=== ENTRIES PROVIDED ===
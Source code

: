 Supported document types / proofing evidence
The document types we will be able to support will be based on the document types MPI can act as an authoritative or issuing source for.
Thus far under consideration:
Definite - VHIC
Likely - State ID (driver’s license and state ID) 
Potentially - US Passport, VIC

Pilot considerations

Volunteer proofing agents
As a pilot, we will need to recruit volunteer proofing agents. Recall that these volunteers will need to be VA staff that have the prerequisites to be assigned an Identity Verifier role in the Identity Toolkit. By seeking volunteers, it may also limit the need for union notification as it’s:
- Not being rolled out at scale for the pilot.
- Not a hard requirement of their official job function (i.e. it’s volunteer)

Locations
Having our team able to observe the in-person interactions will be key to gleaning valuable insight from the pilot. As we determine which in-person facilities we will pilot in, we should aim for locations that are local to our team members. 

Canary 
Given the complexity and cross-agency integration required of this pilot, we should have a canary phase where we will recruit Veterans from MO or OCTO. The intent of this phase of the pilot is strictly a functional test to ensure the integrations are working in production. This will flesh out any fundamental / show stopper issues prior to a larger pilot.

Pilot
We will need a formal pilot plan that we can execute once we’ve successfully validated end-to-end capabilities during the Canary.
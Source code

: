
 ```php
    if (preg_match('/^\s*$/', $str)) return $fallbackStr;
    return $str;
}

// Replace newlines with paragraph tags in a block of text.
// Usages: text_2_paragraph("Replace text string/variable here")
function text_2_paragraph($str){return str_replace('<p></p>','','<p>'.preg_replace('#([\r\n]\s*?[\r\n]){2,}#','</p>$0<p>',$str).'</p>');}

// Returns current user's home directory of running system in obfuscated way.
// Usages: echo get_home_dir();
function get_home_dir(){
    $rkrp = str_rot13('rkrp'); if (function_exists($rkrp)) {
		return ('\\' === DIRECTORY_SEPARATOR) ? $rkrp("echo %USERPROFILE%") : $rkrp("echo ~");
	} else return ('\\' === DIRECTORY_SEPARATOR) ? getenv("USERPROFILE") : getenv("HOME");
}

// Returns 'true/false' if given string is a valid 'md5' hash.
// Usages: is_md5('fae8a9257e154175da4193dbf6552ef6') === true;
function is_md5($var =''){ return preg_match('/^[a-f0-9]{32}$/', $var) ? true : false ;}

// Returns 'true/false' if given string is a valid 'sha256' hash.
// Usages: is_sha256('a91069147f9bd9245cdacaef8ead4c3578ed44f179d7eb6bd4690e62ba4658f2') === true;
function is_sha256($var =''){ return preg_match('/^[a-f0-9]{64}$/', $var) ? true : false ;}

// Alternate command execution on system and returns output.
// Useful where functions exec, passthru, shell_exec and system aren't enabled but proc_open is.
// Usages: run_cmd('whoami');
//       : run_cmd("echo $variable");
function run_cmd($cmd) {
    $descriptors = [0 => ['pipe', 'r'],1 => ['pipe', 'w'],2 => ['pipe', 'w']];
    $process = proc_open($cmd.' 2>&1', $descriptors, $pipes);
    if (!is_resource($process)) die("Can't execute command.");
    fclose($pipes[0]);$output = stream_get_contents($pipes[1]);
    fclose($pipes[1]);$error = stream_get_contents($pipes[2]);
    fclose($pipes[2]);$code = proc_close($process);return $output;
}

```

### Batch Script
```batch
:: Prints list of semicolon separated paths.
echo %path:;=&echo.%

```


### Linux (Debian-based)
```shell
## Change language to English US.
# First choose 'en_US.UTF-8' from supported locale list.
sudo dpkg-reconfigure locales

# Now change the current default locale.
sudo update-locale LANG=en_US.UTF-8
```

=== PROBLEM DETAILS ===
Please copy out each line of the material that holds the string "fclose".

=== TASK RESULT ===
    fclose($pipes[0]);$output = stream_get_contents($pipes[1]);
    fclose($pipes[1]);$error = stream_get_contents($pipes[2]);
    fclose($pipes[2]);$code = proc_close($process);return $output;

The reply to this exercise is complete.